# Problem requirements
Go through the material and copy every line in which "documentclass" appears.

============================================================

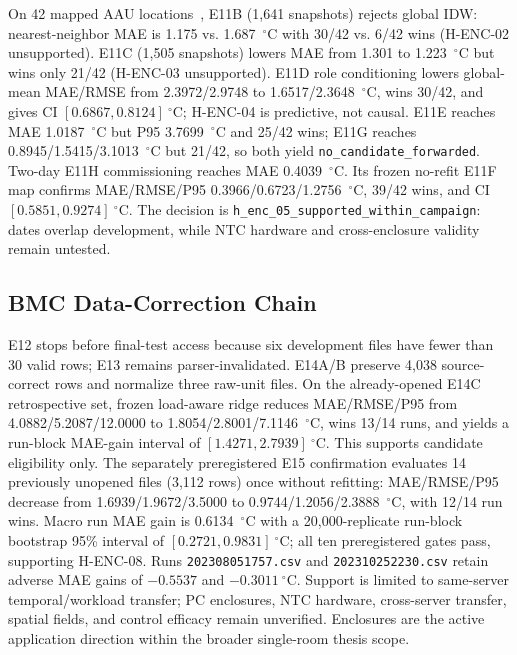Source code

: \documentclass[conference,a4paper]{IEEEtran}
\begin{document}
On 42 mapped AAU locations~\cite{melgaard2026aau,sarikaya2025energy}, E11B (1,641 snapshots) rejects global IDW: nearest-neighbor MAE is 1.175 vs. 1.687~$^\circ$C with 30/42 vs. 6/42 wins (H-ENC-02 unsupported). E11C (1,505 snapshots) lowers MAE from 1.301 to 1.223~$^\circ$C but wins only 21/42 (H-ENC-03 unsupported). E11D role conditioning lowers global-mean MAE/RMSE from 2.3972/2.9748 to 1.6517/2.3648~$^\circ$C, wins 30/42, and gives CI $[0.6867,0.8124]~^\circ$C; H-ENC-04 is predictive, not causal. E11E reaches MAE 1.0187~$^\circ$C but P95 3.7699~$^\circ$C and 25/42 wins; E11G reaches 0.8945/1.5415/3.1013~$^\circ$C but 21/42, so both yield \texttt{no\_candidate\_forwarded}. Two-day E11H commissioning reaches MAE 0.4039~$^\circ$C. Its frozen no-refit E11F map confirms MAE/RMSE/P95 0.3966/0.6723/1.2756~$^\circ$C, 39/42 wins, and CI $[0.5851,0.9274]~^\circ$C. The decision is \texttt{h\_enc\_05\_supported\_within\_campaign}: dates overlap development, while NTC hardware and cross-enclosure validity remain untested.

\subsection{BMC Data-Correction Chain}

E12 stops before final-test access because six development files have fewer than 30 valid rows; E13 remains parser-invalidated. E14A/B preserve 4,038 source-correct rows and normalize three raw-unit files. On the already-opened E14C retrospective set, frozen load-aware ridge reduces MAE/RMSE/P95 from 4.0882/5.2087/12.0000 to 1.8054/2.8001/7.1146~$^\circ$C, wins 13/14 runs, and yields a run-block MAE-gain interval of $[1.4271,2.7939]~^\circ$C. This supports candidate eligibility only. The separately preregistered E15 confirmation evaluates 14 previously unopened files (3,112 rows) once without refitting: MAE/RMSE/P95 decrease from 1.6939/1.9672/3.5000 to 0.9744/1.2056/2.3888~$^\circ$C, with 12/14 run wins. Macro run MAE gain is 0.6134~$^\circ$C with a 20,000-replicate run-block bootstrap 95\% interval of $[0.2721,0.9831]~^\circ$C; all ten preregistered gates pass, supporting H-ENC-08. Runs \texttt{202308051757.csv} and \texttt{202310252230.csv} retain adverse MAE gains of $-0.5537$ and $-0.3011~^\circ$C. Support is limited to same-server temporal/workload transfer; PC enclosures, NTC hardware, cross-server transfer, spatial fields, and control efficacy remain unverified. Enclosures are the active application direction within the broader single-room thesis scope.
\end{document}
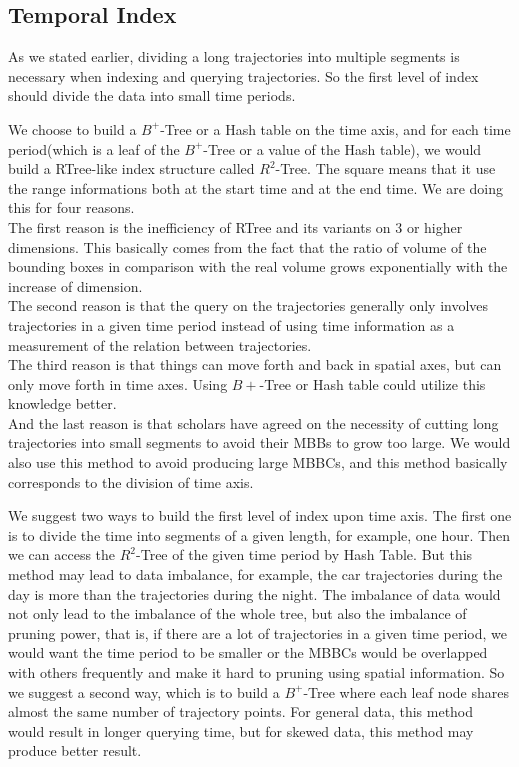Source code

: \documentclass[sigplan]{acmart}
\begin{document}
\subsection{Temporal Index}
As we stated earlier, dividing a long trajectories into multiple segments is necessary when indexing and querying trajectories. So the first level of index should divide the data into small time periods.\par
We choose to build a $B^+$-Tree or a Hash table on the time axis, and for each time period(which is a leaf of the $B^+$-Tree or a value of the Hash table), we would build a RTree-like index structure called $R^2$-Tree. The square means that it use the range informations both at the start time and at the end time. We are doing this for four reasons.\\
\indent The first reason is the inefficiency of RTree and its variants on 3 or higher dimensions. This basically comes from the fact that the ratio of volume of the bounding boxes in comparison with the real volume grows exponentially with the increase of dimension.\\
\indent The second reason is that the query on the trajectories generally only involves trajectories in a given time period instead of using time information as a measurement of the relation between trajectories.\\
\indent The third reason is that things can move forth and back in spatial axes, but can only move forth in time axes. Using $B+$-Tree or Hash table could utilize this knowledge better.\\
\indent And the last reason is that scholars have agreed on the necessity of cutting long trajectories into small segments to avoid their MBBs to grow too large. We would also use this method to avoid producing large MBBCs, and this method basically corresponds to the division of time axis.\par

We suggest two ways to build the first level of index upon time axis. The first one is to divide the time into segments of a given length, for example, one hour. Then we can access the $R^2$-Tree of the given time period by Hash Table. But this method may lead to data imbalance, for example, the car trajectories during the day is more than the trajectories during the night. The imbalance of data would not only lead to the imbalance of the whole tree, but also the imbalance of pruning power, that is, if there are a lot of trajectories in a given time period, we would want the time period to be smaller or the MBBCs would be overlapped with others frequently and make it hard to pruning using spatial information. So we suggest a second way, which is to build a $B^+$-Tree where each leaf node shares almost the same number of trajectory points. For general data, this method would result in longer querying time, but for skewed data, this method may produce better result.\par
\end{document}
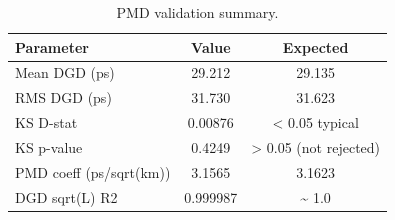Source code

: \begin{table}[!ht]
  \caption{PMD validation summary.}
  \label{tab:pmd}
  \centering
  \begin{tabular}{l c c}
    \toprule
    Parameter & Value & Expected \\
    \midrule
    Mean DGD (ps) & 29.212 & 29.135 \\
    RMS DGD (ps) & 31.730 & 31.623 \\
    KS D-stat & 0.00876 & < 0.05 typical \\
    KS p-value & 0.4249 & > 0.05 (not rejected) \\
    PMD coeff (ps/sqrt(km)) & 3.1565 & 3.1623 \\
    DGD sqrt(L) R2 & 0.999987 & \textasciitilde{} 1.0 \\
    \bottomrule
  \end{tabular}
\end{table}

============================================================

# Finished task
: \documentclass[conference,a4paper]{IEEEtran}
: \documentclass[sigplan]{acmart}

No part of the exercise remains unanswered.